= What to produce =
Check every line of the entries below for the word "FIFAWorldCupSimulation". Then give the number of lines that have it, with nothing added.

========

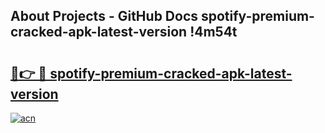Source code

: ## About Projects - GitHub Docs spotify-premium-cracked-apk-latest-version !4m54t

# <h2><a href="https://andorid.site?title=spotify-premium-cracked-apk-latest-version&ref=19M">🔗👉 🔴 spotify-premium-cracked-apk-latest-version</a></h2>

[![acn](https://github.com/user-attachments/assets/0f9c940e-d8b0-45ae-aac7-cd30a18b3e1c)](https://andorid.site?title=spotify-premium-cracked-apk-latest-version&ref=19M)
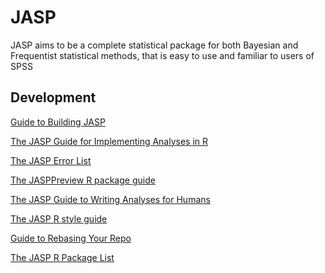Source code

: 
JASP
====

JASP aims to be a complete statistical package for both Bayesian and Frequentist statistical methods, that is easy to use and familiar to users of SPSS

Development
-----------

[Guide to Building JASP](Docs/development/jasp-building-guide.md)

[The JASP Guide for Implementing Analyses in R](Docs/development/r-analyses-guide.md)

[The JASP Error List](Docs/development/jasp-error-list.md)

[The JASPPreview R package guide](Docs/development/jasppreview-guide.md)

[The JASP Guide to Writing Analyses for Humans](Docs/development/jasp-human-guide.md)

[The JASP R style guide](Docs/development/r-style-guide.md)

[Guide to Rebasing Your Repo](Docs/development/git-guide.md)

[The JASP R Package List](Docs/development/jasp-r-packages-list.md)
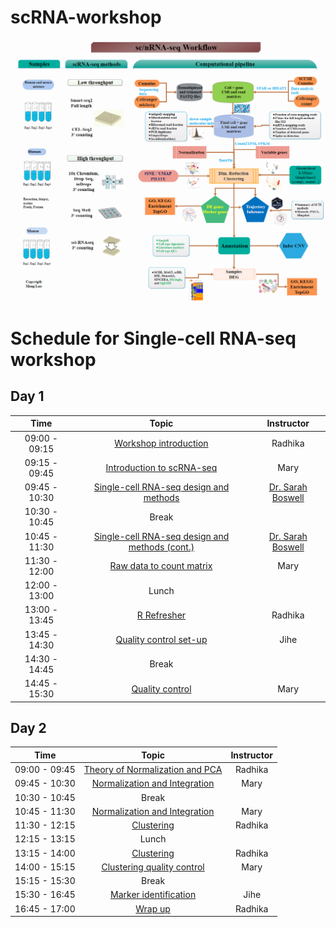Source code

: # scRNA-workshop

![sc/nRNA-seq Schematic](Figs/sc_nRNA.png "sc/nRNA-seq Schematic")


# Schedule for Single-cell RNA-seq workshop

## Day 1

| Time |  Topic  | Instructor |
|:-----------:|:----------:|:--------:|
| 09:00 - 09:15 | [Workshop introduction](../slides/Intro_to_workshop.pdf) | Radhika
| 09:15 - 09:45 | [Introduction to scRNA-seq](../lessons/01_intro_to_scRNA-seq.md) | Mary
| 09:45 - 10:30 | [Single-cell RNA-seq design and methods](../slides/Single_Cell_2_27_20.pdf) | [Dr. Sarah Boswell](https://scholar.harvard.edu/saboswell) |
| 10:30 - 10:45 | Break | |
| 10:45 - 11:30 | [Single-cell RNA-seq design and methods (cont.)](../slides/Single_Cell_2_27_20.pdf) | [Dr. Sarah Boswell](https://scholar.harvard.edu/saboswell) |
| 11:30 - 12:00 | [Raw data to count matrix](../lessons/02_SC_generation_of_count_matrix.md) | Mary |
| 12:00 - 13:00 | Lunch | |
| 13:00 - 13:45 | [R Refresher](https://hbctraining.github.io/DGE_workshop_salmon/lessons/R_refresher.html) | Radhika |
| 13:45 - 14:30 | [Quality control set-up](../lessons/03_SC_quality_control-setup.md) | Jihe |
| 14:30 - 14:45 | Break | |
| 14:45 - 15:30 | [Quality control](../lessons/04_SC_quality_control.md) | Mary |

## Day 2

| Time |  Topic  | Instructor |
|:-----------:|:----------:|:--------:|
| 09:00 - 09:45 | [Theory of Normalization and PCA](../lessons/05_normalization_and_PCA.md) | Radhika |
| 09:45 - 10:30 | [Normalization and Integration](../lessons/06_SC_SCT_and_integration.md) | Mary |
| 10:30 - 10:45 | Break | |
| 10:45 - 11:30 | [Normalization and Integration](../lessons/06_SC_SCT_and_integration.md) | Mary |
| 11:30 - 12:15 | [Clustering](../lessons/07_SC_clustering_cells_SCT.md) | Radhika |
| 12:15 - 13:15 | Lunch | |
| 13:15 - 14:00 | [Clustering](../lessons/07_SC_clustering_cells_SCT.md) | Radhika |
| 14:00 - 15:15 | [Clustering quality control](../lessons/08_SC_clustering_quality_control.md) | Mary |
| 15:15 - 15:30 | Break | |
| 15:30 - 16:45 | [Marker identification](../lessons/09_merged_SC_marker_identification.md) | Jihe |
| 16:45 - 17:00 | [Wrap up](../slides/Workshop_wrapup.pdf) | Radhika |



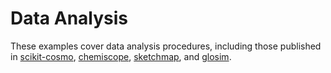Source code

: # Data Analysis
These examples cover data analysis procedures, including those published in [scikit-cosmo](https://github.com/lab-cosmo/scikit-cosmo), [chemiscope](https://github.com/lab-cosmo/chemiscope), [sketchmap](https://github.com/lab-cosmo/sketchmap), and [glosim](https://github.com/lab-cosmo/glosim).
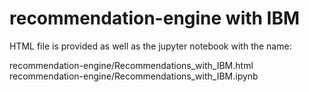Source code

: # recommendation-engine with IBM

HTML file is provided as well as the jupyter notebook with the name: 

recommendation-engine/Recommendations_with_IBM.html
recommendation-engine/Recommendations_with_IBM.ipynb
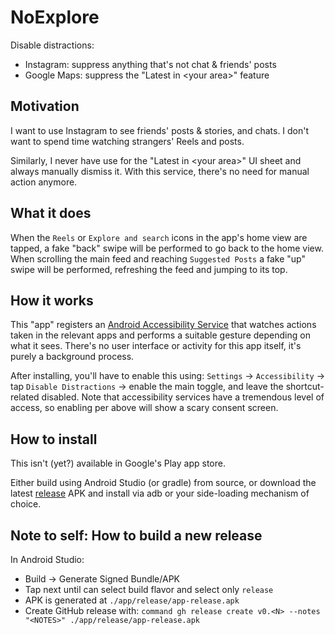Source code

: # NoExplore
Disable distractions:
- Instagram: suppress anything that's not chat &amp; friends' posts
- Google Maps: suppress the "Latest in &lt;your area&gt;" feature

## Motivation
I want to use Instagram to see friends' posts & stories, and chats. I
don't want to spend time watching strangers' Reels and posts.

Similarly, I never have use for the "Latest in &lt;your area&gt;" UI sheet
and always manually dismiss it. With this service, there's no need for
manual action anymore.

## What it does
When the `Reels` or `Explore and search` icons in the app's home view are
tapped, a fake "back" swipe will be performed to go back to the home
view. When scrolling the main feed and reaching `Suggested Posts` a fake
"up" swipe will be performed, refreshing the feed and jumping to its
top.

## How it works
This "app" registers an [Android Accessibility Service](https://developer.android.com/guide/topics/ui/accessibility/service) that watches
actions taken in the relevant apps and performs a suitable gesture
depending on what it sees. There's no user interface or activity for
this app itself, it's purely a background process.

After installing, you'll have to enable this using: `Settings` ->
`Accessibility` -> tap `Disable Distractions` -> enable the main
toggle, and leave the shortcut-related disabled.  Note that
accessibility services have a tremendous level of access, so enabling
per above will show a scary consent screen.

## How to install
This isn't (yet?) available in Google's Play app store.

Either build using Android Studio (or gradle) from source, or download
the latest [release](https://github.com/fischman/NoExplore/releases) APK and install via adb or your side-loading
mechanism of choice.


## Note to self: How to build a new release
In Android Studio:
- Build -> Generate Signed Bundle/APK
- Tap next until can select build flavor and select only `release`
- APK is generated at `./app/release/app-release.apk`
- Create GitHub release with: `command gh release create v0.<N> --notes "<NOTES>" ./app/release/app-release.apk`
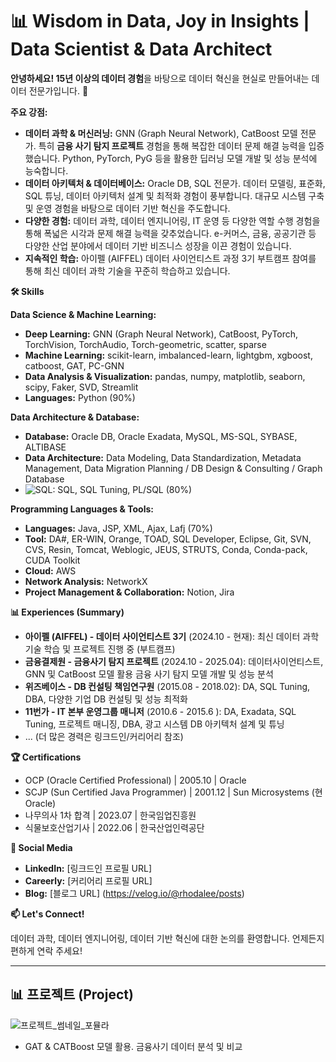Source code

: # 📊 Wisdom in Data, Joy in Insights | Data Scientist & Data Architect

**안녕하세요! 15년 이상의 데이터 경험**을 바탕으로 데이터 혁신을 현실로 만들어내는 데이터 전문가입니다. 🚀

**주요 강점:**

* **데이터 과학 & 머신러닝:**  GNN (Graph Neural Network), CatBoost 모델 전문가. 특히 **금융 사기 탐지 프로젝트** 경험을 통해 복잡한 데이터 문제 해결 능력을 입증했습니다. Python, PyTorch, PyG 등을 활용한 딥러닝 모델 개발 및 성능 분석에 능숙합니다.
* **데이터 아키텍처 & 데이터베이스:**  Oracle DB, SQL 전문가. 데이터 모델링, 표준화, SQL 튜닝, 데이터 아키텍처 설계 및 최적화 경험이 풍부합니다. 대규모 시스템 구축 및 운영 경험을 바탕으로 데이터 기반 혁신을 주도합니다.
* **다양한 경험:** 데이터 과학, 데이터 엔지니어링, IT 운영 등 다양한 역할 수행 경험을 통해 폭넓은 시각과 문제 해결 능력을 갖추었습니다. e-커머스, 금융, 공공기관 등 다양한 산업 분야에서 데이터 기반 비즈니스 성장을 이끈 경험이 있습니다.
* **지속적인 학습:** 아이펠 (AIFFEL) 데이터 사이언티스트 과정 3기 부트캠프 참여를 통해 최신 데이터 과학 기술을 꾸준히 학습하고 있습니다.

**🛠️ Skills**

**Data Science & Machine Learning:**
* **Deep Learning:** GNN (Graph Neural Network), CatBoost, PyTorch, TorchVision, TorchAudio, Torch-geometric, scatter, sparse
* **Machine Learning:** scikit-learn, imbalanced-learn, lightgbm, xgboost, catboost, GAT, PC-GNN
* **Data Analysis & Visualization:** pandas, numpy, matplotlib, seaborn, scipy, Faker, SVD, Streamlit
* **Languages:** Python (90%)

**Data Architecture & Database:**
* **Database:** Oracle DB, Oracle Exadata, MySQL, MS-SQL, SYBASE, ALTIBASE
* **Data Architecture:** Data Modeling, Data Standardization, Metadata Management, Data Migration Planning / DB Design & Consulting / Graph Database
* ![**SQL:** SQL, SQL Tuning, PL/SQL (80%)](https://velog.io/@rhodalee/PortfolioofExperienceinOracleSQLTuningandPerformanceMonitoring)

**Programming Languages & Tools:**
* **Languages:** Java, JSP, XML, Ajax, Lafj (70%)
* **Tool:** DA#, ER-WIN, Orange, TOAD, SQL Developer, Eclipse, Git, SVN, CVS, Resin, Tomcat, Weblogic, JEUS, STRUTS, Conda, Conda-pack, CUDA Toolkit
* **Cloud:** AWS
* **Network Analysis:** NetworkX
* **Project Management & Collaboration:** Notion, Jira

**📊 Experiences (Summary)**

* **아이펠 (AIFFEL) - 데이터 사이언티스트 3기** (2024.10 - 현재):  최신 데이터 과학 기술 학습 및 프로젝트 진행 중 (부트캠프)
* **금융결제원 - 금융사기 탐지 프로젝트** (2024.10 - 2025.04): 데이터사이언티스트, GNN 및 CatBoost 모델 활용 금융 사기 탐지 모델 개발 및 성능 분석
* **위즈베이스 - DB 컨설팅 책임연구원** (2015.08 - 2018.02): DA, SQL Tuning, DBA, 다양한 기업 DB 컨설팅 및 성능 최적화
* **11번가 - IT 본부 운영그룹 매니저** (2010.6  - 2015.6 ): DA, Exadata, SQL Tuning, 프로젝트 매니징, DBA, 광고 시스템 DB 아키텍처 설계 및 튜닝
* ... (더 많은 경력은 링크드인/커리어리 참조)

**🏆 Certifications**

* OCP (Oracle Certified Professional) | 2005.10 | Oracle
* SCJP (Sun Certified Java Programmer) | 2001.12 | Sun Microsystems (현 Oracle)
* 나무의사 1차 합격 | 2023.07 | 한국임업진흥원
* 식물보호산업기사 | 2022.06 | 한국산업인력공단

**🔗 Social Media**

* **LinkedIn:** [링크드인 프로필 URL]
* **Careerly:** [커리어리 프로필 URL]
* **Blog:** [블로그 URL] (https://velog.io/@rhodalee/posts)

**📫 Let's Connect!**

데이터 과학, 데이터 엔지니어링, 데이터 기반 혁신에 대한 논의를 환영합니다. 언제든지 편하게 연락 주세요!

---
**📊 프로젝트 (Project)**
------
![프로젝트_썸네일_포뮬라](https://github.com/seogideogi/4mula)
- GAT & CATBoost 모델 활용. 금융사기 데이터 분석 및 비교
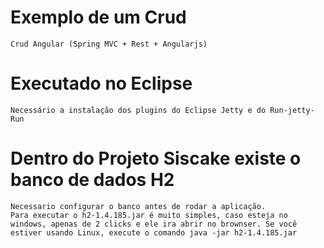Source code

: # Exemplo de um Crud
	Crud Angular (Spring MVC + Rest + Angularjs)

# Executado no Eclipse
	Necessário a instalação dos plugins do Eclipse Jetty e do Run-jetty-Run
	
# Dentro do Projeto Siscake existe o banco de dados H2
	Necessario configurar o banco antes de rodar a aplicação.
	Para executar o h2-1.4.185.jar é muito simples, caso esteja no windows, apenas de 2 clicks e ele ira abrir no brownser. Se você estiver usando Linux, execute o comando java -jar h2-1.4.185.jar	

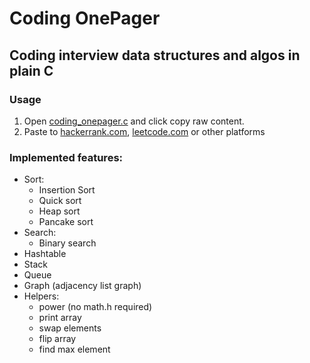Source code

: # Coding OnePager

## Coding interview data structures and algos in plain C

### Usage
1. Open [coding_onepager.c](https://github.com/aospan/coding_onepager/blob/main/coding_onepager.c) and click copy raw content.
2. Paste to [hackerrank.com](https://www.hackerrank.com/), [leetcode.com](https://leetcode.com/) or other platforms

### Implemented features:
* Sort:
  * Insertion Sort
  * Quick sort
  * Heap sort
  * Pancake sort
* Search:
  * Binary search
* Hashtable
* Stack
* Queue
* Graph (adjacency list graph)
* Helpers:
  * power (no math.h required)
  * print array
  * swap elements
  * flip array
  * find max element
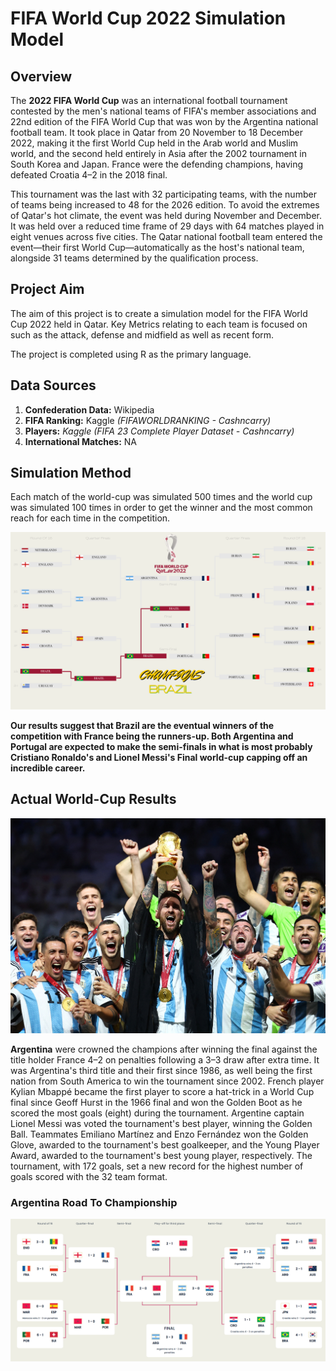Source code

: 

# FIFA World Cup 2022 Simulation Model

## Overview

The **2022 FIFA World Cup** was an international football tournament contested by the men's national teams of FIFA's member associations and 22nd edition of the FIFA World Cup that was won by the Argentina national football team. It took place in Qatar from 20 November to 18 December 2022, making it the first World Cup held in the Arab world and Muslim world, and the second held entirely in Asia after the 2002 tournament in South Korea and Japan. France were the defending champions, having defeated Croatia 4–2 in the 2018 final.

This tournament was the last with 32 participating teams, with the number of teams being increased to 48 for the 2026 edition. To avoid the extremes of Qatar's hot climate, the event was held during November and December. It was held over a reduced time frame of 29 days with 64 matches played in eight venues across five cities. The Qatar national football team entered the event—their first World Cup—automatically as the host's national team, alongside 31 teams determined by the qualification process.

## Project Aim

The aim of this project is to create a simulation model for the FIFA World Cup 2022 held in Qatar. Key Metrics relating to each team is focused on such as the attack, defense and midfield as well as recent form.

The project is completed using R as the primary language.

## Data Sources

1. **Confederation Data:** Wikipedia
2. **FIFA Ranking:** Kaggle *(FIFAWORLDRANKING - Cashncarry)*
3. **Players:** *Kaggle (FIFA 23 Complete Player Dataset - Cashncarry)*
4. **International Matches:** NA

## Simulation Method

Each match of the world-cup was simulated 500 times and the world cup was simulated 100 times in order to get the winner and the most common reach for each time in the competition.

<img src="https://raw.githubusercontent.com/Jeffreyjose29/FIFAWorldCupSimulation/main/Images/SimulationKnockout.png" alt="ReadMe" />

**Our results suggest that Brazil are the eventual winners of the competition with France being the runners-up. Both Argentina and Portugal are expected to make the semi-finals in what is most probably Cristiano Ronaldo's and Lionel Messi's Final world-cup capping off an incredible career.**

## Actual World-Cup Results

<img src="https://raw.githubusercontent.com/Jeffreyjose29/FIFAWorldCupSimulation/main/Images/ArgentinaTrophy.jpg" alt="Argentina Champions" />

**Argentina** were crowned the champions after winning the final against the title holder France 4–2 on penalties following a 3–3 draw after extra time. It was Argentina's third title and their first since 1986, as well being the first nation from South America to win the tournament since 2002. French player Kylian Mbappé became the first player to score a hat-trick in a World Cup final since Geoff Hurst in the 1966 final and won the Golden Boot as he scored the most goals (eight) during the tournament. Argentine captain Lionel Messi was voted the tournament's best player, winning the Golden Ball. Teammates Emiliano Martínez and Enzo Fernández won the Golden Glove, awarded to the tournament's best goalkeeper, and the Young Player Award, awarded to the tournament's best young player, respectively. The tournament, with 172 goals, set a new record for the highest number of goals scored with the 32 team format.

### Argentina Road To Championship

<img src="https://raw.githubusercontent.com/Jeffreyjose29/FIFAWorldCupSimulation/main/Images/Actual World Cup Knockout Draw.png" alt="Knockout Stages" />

========

= Answer to this problem =
3